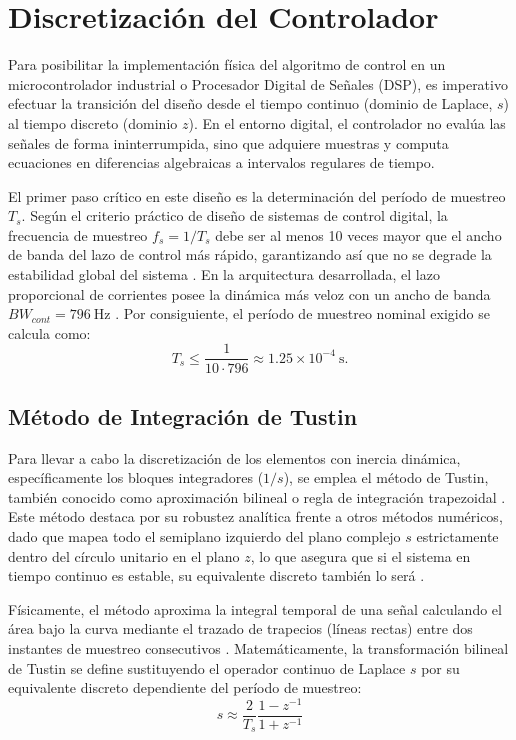 \documentclass[12pt, a4paper,journal, onecolumn, compsoc]{IEEEtran}
\begin{document}
\section{Discretización del Controlador}

Para posibilitar la implementación física del algoritmo de control en un microcontrolador industrial o Procesador Digital de Señales (DSP), es imperativo efectuar la transición del diseño desde el tiempo continuo (dominio de Laplace, $s$) al tiempo discreto (dominio $z$). En el entorno digital, el controlador no evalúa las señales de forma ininterrumpida, sino que adquiere muestras y computa ecuaciones en diferencias algebraicas a intervalos regulares de tiempo.

El primer paso crítico en este diseño es la determinación del período de muestreo $T_s$. Según el criterio práctico de diseño de sistemas de control digital, la frecuencia de muestreo $f_s = 1/T_s$ debe ser al menos 10 veces mayor que el ancho de banda del lazo de control más rápido, garantizando así que no se degrade la estabilidad global del sistema . En la arquitectura desarrollada, el lazo proporcional de corrientes posee la dinámica más veloz con un ancho de banda $BW_{cont} = 796 \ \mathrm{Hz}$ . Por consiguiente, el período de muestreo nominal exigido se calcula como:
\begin{equation}
    T_s \leq \frac{1}{10 \cdot 796} \approx 1.25 \times 10^{-4} \ \mathrm{s}.
\end{equation}

\subsection{Método de Integración de Tustin}
Para llevar a cabo la discretización de los elementos con inercia dinámica, específicamente los bloques integradores ($1/s$), se emplea el método de Tustin, también conocido como aproximación bilineal o regla de integración trapezoidal . Este método destaca por su robustez analítica frente a otros métodos numéricos, dado que mapea todo el semiplano izquierdo del plano complejo $s$ estrictamente dentro del círculo unitario en el plano $z$, lo que asegura que si el sistema en tiempo continuo es estable, su equivalente discreto también lo será .

Físicamente, el método aproxima la integral temporal de una señal calculando el área bajo la curva mediante el trazado de trapecios (líneas rectas) entre dos instantes de muestreo consecutivos . Matemáticamente, la transformación bilineal de Tustin se define sustituyendo el operador continuo de Laplace $s$ por su equivalente discreto dependiente del período de muestreo:
\begin{equation}
    s \approx \frac{2}{T_s} \frac{1 - z^{-1}}{1 + z^{-1}}
\end{equation}
\end{document}

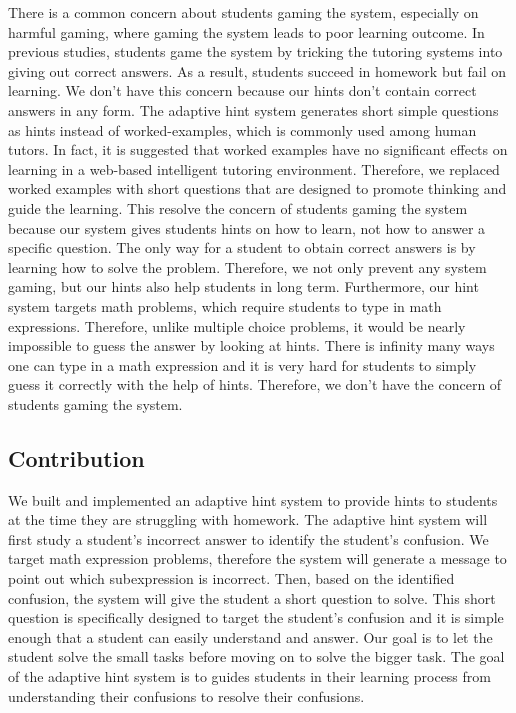 \documentclass{llncs}
\begin{document}
There is a common concern about students gaming the system, especially on harmful gaming, where gaming the system leads to poor learning outcome\cite{Baker2004}\cite{Baker2005}. In previous studies, students game the system by tricking the tutoring systems into giving out correct answers\cite{Baker2004Off-task}. As a result, students succeed in homework but fail on learning. We don't have this concern because our hints don't contain correct answers in any form. The adaptive hint system generates short simple questions as hints instead of worked-examples, which is commonly used among human tutors\cite{Atkinson2000}. In fact, it is suggested that worked examples have no significant effects on learning in a web-based intelligent tutoring environment\cite{McLaren2006}. Therefore, we replaced worked examples with short questions that are designed to promote thinking and guide the learning. This resolve the concern of students gaming the system because our system gives students hints on how to learn, not how to answer a specific question. The only way for a student to obtain correct answers is by learning how to solve the problem. Therefore, we not only prevent any system gaming, but our hints also help students in long term. Furthermore, our hint system targets math problems, which require students to type in math expressions. Therefore, unlike multiple choice problems, it would be nearly impossible to guess the answer by looking at hints. There is infinity many ways one can type in a math expression and it is very hard for students to simply guess it correctly with the help of hints. Therefore, we don't have the concern of students gaming the system.

\subsection*{Contribution}
We built and implemented an adaptive hint system to provide hints to students at the time they are struggling with homework. The adaptive hint system will first study a student's incorrect answer to identify the student's confusion. We target math expression problems, therefore the system will generate a message to point out which subexpression is incorrect. Then, based on the identified confusion, the system will give the student a short question to solve. This short question is specifically designed to target the student's confusion and it is simple enough that a student can easily understand and answer. Our goal is to let the student solve the small tasks before moving on to solve the bigger task. The goal of the adaptive hint system is to guides students in their learning process from understanding their confusions to resolve their confusions.
\end{document}
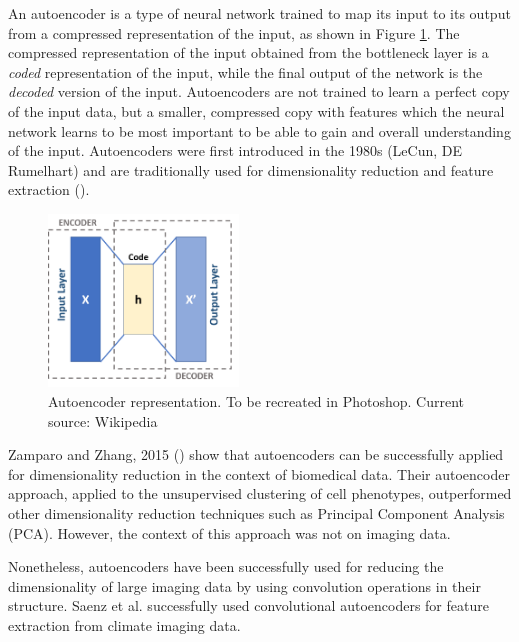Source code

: \documentclass{l4proj}
\begin{document}
An autoencoder is a type of neural network trained to map its input to its output from a compressed representation of the input, as shown in Figure \ref{fig:autoencoder}. The compressed representation of the input obtained from the bottleneck layer is a \textit{coded} representation of the input, while the final output of the network is the \textit{decoded} version of the input. Autoencoders are not trained to learn a perfect copy of the input data, but a smaller, compressed copy with features which the neural network learns to be most important to be able to gain and overall understanding of the input. Autoencoders were first introduced in the 1980s (LeCun, DE Rumelhart) and are traditionally used for dimensionality reduction and feature extraction (\cite{http://www.deeplearningbook.org/contents/autoencoders.html}).

\begin{figure}[h!]
    \centering
    \includegraphics[width=0.45\textwidth]{dissertation/figures/autoencoder_schema.png}
    \caption{Autoencoder representation. To be recreated in Photoshop. Current source: Wikipedia}
    \label{fig:autoencoder}
\end{figure}

Zamparo and Zhang, 2015 (\cite{https://arxiv.org/pdf/1501.01348.pdf}) show that autoencoders can be successfully applied for dimensionality reduction in the context of biomedical data. Their autoencoder approach, applied to the unsupervised clustering of cell phenotypes, outperformed other dimensionality reduction techniques such as Principal Component Analysis (PCA). However, the context of this approach was not on imaging data.

Nonetheless, autoencoders have been successfully used for reducing the dimensionality of large imaging data by using convolution operations in their structure. Saenz et al. successfully used convolutional autoencoders for feature extraction from climate imaging data. %
\end{document}
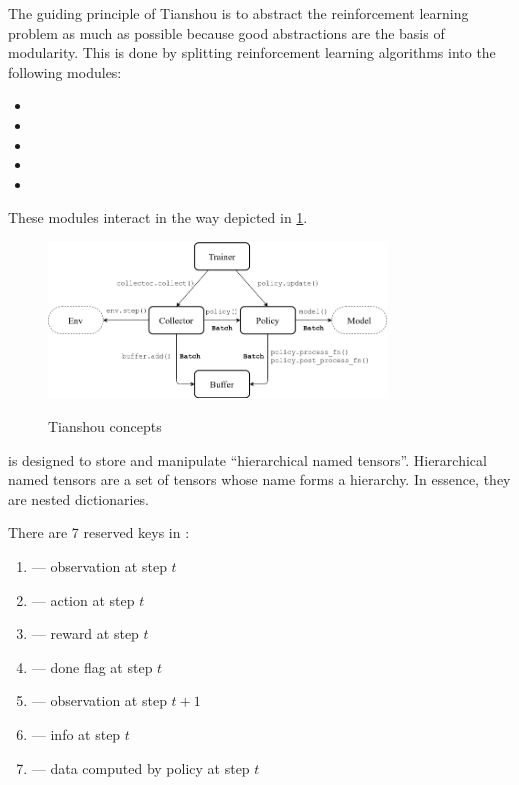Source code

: The guiding principle of Tianshou is to abstract the reinforcement learning problem
as much as possible because good abstractions are the basis of modularity.
This is done by splitting reinforcement learning algorithms into the following modules:
\begin{itemize}
		\item {}
		\item {}
		\item {}
		\item {}
		\item {}
\end{itemize}

These modules interact in the way depicted in \ref{tianshou-concepts}.

\begin{figure}[htpb]
		\centering
		\includegraphics[width=0.8\textwidth]{"./figure/concepts_arch2.png"}
		\label{tianshou-concepts}
		\caption{Tianshou concepts}
\end{figure}


 is designed to store and manipulate ``hierarchical named tensors''.
Hierarchical named tensors are a set of tensors whose name forms a hierarchy.
In essence, they are nested dictionaries.

There are 7 reserved keys in :
\begin{enumerate}
		\item {} --- observation at step $ t  $
		\item {} --- action at step $ t  $
		\item {} --- reward at step $ t  $
		\item {} --- done flag at step $ t  $
		\item {} --- observation at step $ t+1  $
		\item {} --- info at step $ t  $
		\item {} --- data computed by policy at step $ t  $
\end{enumerate}

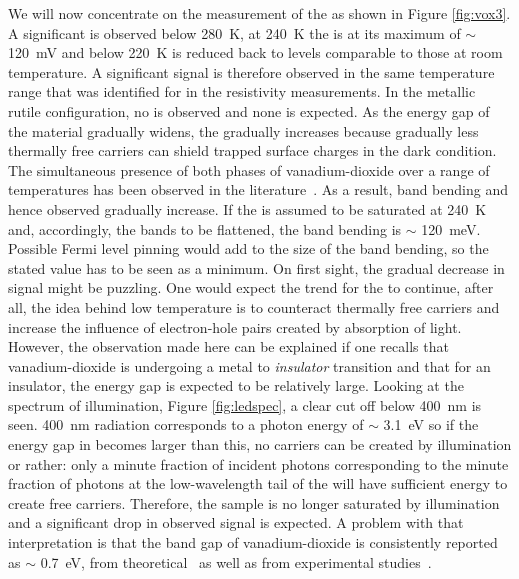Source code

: We will now concentrate on the measurement of the \spv{} as shown in Figure \ref{fig:vox3}. A significant \spv{} is observed below \SI{280}{\kelvin}, at \SI{240}{\kelvin} the \spv{} is at its maximum of $\sim$ \SI{120}{\milli\volt} and below \SI{220}{\kelvin} \spv{} is reduced back to levels comparable to those at room temperature. A significant \spv{} signal is therefore observed in the same temperature range that was identified for \mit{} in the resistivity measurements. In the metallic rutile configuration, no \spv{} is observed and none is expected. As the energy gap of the material gradually widens, the \spv{} gradually increases because gradually less thermally free carriers can shield trapped surface charges in the dark condition. The simultaneous presence of both phases of vanadium-dioxide over a range of temperatures has been observed in the literature~\cite{pergament_mixphase}. As a result, band bending and hence observed \spv{} gradually increase. If the \spv{} is assumed to be saturated at \SI{240}{\kelvin} and, accordingly, the bands to be flattened, the band bending is $\sim$ \SI{120}{\milli\electronvolt}. Possible Fermi level pinning would add to the size of the band bending, so the stated value has to be seen as a minimum. On first sight, the gradual decrease in \spv{} signal might be puzzling. One would expect the trend for the \spv{} to continue, after all, the idea behind low temperature \spv{} is to counteract thermally free carriers and increase the influence of electron-hole pairs created by absorption of light. However, the observation made here can be explained if one recalls that vanadium-dioxide is undergoing a metal to \emph{insulator} transition and that for an insulator, the energy gap is expected to be relatively large. Looking at the spectrum of illumination, Figure \ref{fig:ledspec}, a clear cut off below \SI{400}{\nano\metre} is seen. \SI{400}{\nano\metre} radiation corresponds to a photon energy of $\sim$ \SI{3.1}{\electronvolt} so if the energy gap in \vadiox{} becomes larger than this, no carriers can be created by illumination or rather: only a minute fraction of incident photons corresponding to the minute fraction of photons at the low-wavelength tail of the \led{} will have sufficient energy to create free carriers. Therefore, the sample is no longer saturated by illumination and a significant drop in observed \spv{} signal is expected. A problem with that interpretation is that the band gap of vanadium-dioxide is consistently reported as $\sim$ \SI{0.7}{\electronvolt}, from theoretical~\cite{biermann_theogap} as well as from experimental studies~\cite{garcia_expgap,jensen_expgap,koethe_expstud,merenda_expgap}.\\
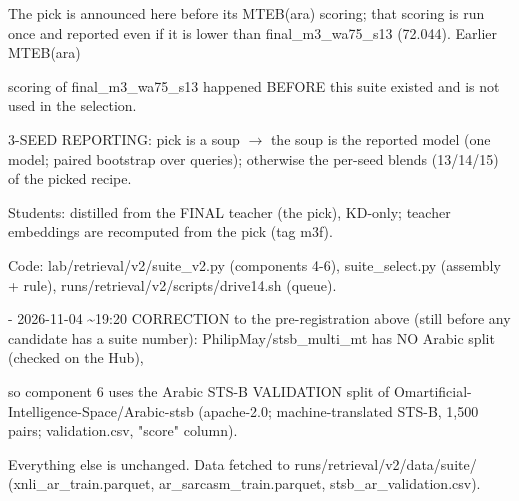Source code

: {The pick is announced here before its MTEB(ara) scoring; that scoring is run once and reported even if it is lower than final\_m3\_wa75\_s13 (72.044). Earlier MTEB(ara)

scoring of final\_m3\_wa75\_s13 happened BEFORE this suite existed and is not used in the selection.

3-SEED REPORTING: pick is a soup $\to$ the soup is the reported model (one model; paired bootstrap over queries); otherwise the per-seed blends (13/14/15) of the picked recipe.

Students: distilled from the FINAL teacher (the pick), KD-only; teacher embeddings are recomputed from the pick (tag m3f).

Code: lab/retrieval/v2/suite\_v2.py (components 4-6), suite\_select.py (assembly + rule), runs/retrieval/v2/scripts/drive14.sh (queue).

- 2026-11-04 \textasciitilde{}19:20 CORRECTION to the pre-registration above (still before any candidate has a suite number): PhilipMay/stsb\_multi\_mt has NO Arabic split (checked on the Hub),

so component 6 uses the Arabic STS-B VALIDATION split of Omartificial-Intelligence-Space/Arabic-stsb (apache-2.0; machine-translated STS-B, 1,500 pairs; validation.csv, "score" column).

Everything else is unchanged. Data fetched to runs/retrieval/v2/data/suite/ (xnli\_ar\_train.parquet, ar\_sarcasm\_train.parquet, stsb\_ar\_validation.csv).\par}

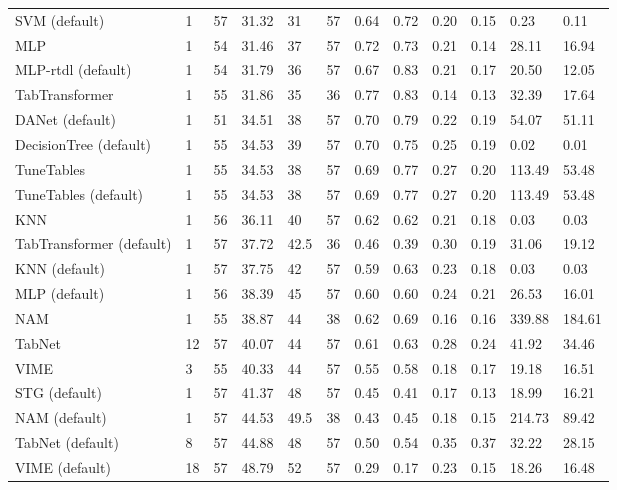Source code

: \begin{tabular}{lllllrllllll}
SVM (default) & 1 & 57 & 31.32 & 31 & 57 & 0.64 & 0.72 & 0.20 & 0.15 & 0.23 & 0.11 \\
MLP & 1 & 54 & 31.46 & 37 & 57 & 0.72 & 0.73 & 0.21 & 0.14 & 28.11 & 16.94 \\
MLP-rtdl (default) & 1 & 54 & 31.79 & 36 & 57 & 0.67 & 0.83 & 0.21 & 0.17 & 20.50 & 12.05 \\
TabTransformer & 1 & 55 & 31.86 & 35 & 36 & 0.77 & 0.83 & 0.14 & 0.13 & 32.39 & 17.64 \\
DANet (default) & 1 & 51 & 34.51 & 38 & 57 & 0.70 & 0.79 & 0.22 & 0.19 & 54.07 & 51.11 \\
DecisionTree (default) & 1 & 55 & 34.53 & 39 & 57 & 0.70 & 0.75 & 0.25 & 0.19 & 0.02 & 0.01 \\
TuneTables & 1 & 55 & 34.53 & 38 & 57 & 0.69 & 0.77 & 0.27 & 0.20 & 113.49 & 53.48 \\
TuneTables (default) & 1 & 55 & 34.53 & 38 & 57 & 0.69 & 0.77 & 0.27 & 0.20 & 113.49 & 53.48 \\
KNN & 1 & 56 & 36.11 & 40 & 57 & 0.62 & 0.62 & 0.21 & 0.18 & 0.03 & 0.03 \\
TabTransformer (default) & 1 & 57 & 37.72 & 42.5 & 36 & 0.46 & 0.39 & 0.30 & 0.19 & 31.06 & 19.12 \\
KNN (default) & 1 & 57 & 37.75 & 42 & 57 & 0.59 & 0.63 & 0.23 & 0.18 & 0.03 & 0.03 \\
MLP (default) & 1 & 56 & 38.39 & 45 & 57 & 0.60 & 0.60 & 0.24 & 0.21 & 26.53 & 16.01 \\
NAM & 1 & 55 & 38.87 & 44 & 38 & 0.62 & 0.69 & 0.16 & 0.16 & 339.88 & 184.61 \\
TabNet & 12 & 57 & 40.07 & 44 & 57 & 0.61 & 0.63 & 0.28 & 0.24 & 41.92 & 34.46 \\
VIME & 3 & 55 & 40.33 & 44 & 57 & 0.55 & 0.58 & 0.18 & 0.17 & 19.18 & 16.51 \\
STG (default) & 1 & 57 & 41.37 & 48 & 57 & 0.45 & 0.41 & 0.17 & 0.13 & 18.99 & 16.21 \\
NAM (default) & 1 & 57 & 44.53 & 49.5 & 38 & 0.43 & 0.45 & 0.18 & 0.15 & 214.73 & 89.42 \\
TabNet (default) & 8 & 57 & 44.88 & 48 & 57 & 0.50 & 0.54 & 0.35 & 0.37 & 32.22 & 28.15 \\
VIME (default) & 18 & 57 & 48.79 & 52 & 57 & 0.29 & 0.17 & 0.23 & 0.15 & 18.26 & 16.48 \\
\bottomrule
\end{tabular}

* **Task to complete**:
Work out how many lines in the entries contain the string "caption", then reply with that number and nothing more.

* **Output of the task**:
2